(Input for this task begins)

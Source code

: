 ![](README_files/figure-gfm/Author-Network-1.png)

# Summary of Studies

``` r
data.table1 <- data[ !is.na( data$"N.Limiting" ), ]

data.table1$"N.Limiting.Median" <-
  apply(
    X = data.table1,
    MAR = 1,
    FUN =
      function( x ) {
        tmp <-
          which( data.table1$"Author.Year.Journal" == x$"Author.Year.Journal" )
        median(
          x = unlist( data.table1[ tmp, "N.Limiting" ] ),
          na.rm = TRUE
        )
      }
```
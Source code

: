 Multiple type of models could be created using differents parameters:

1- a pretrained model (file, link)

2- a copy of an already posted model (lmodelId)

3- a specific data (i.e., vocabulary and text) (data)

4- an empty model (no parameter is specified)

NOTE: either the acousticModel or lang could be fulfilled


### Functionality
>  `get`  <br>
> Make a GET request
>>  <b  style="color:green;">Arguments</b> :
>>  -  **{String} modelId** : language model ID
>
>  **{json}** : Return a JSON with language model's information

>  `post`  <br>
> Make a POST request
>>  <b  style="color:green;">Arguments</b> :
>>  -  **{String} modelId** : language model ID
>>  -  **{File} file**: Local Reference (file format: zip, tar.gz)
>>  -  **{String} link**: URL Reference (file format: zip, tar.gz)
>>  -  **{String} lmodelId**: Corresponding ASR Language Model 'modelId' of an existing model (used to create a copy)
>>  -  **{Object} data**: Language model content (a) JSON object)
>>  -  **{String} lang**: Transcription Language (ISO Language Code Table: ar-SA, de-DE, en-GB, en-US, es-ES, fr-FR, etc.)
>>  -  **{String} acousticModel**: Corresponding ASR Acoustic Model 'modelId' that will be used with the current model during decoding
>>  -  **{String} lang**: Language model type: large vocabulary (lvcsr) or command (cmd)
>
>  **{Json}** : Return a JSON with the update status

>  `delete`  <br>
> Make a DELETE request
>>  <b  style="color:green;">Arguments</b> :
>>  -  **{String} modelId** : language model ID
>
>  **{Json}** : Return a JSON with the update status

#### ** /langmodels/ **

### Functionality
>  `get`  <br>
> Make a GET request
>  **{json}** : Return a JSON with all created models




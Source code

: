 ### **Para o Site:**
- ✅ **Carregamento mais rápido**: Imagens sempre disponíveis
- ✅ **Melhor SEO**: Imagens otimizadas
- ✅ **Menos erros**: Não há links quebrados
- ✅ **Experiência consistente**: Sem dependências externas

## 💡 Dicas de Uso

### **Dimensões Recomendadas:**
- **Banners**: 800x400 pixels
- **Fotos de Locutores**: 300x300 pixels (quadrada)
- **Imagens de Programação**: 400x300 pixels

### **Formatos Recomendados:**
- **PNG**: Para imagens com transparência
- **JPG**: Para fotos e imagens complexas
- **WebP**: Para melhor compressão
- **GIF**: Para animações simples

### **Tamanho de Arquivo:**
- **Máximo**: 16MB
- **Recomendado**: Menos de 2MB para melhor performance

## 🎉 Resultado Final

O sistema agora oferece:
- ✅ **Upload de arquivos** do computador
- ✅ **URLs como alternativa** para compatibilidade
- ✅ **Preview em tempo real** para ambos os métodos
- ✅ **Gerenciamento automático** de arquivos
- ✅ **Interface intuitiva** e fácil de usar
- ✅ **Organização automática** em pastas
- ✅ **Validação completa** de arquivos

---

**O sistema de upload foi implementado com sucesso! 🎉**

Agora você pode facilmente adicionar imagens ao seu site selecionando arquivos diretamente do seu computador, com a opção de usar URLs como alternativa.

(Input for this task ends)

Exercise objective
In the records above, find each line with the word "type" and copy it.

Written answer
: Multiple type of models could be created using differents parameters:
>>  -  **{String} lang**: Language model type: large vocabulary (lvcsr) or command (cmd)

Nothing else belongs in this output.